TASK DESCRIPTION: Could you copy every record exactly as it appears?
RECORDS FOR THIS TASK START
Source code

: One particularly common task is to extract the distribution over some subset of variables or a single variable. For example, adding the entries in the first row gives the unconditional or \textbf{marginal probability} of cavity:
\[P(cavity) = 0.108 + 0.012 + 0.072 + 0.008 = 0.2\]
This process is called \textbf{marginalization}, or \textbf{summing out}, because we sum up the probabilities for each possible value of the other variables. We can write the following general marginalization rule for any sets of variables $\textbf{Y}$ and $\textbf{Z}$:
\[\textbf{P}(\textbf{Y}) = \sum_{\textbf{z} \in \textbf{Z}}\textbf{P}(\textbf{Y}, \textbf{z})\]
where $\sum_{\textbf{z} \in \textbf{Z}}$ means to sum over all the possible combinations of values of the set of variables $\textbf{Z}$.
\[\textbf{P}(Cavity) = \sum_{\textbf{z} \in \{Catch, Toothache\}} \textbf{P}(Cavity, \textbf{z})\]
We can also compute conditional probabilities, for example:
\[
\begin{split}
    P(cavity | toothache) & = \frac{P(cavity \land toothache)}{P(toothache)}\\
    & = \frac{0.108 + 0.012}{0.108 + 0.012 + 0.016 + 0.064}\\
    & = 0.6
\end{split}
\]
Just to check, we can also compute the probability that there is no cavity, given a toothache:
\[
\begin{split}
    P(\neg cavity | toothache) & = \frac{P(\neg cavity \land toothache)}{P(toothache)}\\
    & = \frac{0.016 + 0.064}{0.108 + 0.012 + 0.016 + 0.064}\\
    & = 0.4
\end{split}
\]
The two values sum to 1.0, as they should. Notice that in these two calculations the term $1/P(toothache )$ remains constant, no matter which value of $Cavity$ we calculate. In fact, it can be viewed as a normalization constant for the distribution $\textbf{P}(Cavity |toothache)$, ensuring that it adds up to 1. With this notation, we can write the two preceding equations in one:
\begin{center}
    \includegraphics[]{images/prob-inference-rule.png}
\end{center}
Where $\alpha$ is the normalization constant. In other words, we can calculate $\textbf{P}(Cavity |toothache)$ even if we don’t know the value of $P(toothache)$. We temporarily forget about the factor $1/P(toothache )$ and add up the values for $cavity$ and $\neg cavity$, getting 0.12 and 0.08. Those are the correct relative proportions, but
RECORDS FOR THIS TASK END
SOLUTION TO THE PROBLEM:
Source code

: One particularly common task is to extract the distribution over some subset of variables or a single variable. For example, adding the entries in the first row gives the unconditional or \textbf{marginal probability} of cavity:
\[P(cavity) = 0.108 + 0.012 + 0.072 + 0.008 = 0.2\]
This process is called \textbf{marginalization}, or \textbf{summing out}, because we sum up the probabilities for each possible value of the other variables. We can write the following general marginalization rule for any sets of variables $\textbf{Y}$ and $\textbf{Z}$:
\[\textbf{P}(\textbf{Y}) = \sum_{\textbf{z} \in \textbf{Z}}\textbf{P}(\textbf{Y}, \textbf{z})\]
where $\sum_{\textbf{z} \in \textbf{Z}}$ means to sum over all the possible combinations of values of the set of variables $\textbf{Z}$.
\[\textbf{P}(Cavity) = \sum_{\textbf{z} \in \{Catch, Toothache\}} \textbf{P}(Cavity, \textbf{z})\]
We can also compute conditional probabilities, for example:
\[
\begin{split}
    P(cavity | toothache) & = \frac{P(cavity \land toothache)}{P(toothache)}\\
    & = \frac{0.108 + 0.012}{0.108 + 0.012 + 0.016 + 0.064}\\
    & = 0.6
\end{split}
\]
Just to check, we can also compute the probability that there is no cavity, given a toothache:
\[
\begin{split}
    P(\neg cavity | toothache) & = \frac{P(\neg cavity \land toothache)}{P(toothache)}\\
    & = \frac{0.016 + 0.064}{0.108 + 0.012 + 0.016 + 0.064}\\
    & = 0.4
\end{split}
\]
The two values sum to 1.0, as they should. Notice that in these two calculations the term $1/P(toothache )$ remains constant, no matter which value of $Cavity$ we calculate. In fact, it can be viewed as a normalization constant for the distribution $\textbf{P}(Cavity |toothache)$, ensuring that it adds up to 1. With this notation, we can write the two preceding equations in one:
\begin{center}
    \includegraphics[]{images/prob-inference-rule.png}
\end{center}
Where $\alpha$ is the normalization constant. In other words, we can calculate $\textbf{P}(Cavity |toothache)$ even if we don’t know the value of $P(toothache)$. We temporarily forget about the factor $1/P(toothache )$ and add up the values for $cavity$ and $\neg cavity$, getting 0.12 and 0.08. Those are the correct relative proportions, but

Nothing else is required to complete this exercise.